_Prompt:_
Pictures aside, each record should be reproduced exactly.
------------------------------
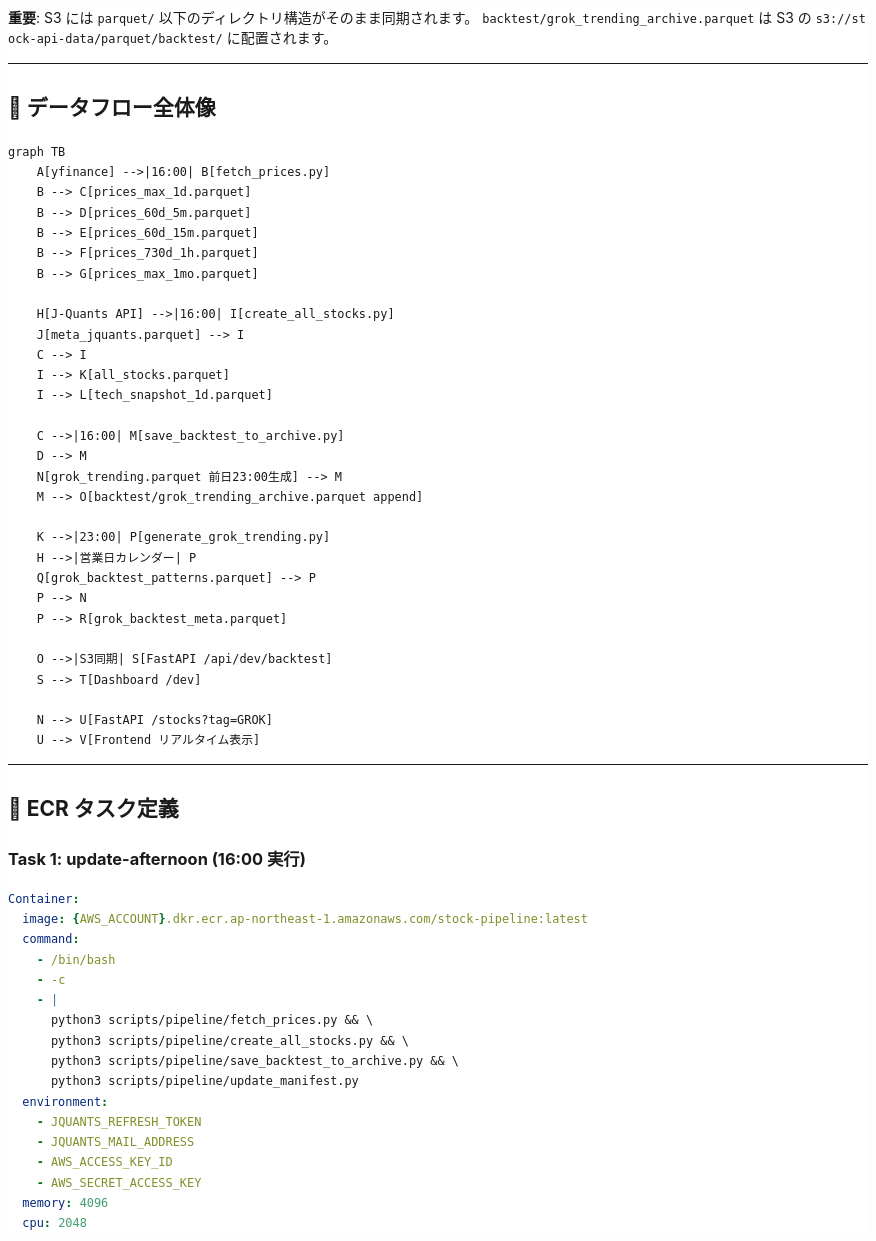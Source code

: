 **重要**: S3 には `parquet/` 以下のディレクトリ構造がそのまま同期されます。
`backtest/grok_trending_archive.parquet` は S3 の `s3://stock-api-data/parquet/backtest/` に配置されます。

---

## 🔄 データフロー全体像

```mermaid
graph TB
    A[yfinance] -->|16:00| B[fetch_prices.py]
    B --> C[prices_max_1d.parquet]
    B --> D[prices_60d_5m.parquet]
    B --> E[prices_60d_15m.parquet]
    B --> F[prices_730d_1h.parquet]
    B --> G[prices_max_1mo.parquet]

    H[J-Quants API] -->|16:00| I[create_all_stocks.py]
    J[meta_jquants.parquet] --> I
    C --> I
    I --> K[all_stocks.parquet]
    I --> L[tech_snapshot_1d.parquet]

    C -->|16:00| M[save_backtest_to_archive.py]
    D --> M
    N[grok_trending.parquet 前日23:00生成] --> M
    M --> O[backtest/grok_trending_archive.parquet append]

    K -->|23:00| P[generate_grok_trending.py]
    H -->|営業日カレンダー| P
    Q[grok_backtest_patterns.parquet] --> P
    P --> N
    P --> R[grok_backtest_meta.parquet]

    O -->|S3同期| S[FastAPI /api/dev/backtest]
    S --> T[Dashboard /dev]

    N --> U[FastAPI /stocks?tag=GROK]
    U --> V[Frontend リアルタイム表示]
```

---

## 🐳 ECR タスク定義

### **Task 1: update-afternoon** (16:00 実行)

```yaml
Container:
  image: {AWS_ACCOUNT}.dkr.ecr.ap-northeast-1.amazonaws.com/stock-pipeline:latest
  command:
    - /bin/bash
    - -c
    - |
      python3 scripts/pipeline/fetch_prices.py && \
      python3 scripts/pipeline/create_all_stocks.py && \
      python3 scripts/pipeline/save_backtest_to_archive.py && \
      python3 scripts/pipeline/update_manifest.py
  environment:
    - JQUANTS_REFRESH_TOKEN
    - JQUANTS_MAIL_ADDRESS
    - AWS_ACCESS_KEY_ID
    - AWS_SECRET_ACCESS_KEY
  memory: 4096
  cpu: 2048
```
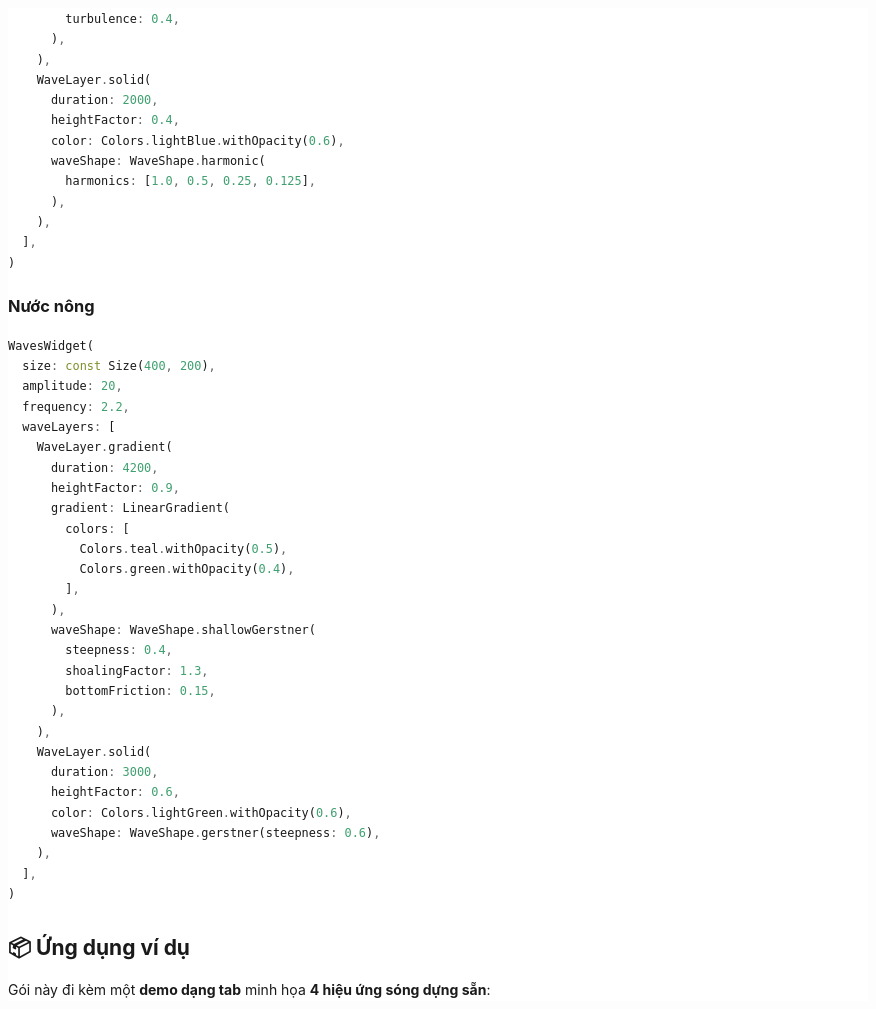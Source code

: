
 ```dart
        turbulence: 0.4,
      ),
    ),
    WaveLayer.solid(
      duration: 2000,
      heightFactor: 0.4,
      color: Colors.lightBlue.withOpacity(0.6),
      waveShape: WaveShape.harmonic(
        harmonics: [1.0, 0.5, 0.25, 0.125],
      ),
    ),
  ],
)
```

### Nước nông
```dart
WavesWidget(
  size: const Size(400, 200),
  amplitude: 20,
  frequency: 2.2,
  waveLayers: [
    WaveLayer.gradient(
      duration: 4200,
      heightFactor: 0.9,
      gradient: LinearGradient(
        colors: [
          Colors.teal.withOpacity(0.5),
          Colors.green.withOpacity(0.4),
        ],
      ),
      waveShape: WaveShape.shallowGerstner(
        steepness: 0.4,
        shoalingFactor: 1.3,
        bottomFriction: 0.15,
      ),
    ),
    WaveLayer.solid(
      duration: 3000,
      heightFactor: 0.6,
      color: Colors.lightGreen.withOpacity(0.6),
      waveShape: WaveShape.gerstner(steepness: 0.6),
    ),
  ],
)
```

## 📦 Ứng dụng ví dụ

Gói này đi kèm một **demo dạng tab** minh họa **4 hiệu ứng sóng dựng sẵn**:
------------------------------
_Written solution:_
Source code

: **重要**: S3 には `parquet/` 以下のディレクトリ構造がそのまま同期されます。
`backtest/grok_trending_archive.parquet` は S3 の `s3://stock-api-data/parquet/backtest/` に配置されます。

---

## 🔄 データフロー全体像

```mermaid
graph TB
    A[yfinance] -->|16:00| B[fetch_prices.py]
    B --> C[prices_max_1d.parquet]
    B --> D[prices_60d_5m.parquet]
    B --> E[prices_60d_15m.parquet]
    B --> F[prices_730d_1h.parquet]
    B --> G[prices_max_1mo.parquet]

    H[J-Quants API] -->|16:00| I[create_all_stocks.py]
    J[meta_jquants.parquet] --> I
    C --> I
    I --> K[all_stocks.parquet]
    I --> L[tech_snapshot_1d.parquet]

    C -->|16:00| M[save_backtest_to_archive.py]
    D --> M
    N[grok_trending.parquet 前日23:00生成] --> M
    M --> O[backtest/grok_trending_archive.parquet append]

    K -->|23:00| P[generate_grok_trending.py]
    H -->|営業日カレンダー| P
    Q[grok_backtest_patterns.parquet] --> P
    P --> N
    P --> R[grok_backtest_meta.parquet]

    O -->|S3同期| S[FastAPI /api/dev/backtest]
    S --> T[Dashboard /dev]

    N --> U[FastAPI /stocks?tag=GROK]
    U --> V[Frontend リアルタイム表示]
```

---

## 🐳 ECR タスク定義

### **Task 1: update-afternoon** (16:00 実行)

```yaml
Container:
  image: {AWS_ACCOUNT}.dkr.ecr.ap-northeast-1.amazonaws.com/stock-pipeline:latest
  command:
    - /bin/bash
    - -c
    - |
      python3 scripts/pipeline/fetch_prices.py && \
      python3 scripts/pipeline/create_all_stocks.py && \
      python3 scripts/pipeline/save_backtest_to_archive.py && \
      python3 scripts/pipeline/update_manifest.py
  environment:
    - JQUANTS_REFRESH_TOKEN
    - JQUANTS_MAIL_ADDRESS
    - AWS_ACCESS_KEY_ID
    - AWS_SECRET_ACCESS_KEY
  memory: 4096
  cpu: 2048
```
Source code

:
 ```dart
        turbulence: 0.4,
      ),
    ),
    WaveLayer.solid(
      duration: 2000,
      heightFactor: 0.4,
      color: Colors.lightBlue.withOpacity(0.6),
      waveShape: WaveShape.harmonic(
        harmonics: [1.0, 0.5, 0.25, 0.125],
      ),
    ),
  ],
)
```

### Nước nông
```dart
WavesWidget(
  size: const Size(400, 200),
  amplitude: 20,
  frequency: 2.2,
  waveLayers: [
    WaveLayer.gradient(
      duration: 4200,
      heightFactor: 0.9,
      gradient: LinearGradient(
        colors: [
          Colors.teal.withOpacity(0.5),
          Colors.green.withOpacity(0.4),
        ],
      ),
      waveShape: WaveShape.shallowGerstner(
        steepness: 0.4,
        shoalingFactor: 1.3,
        bottomFriction: 0.15,
      ),
    ),
    WaveLayer.solid(
      duration: 3000,
      heightFactor: 0.6,
      color: Colors.lightGreen.withOpacity(0.6),
      waveShape: WaveShape.gerstner(steepness: 0.6),
    ),
  ],
)
```

## 📦 Ứng dụng ví dụ

Gói này đi kèm một **demo dạng tab** minh họa **4 hiệu ứng sóng dựng sẵn**:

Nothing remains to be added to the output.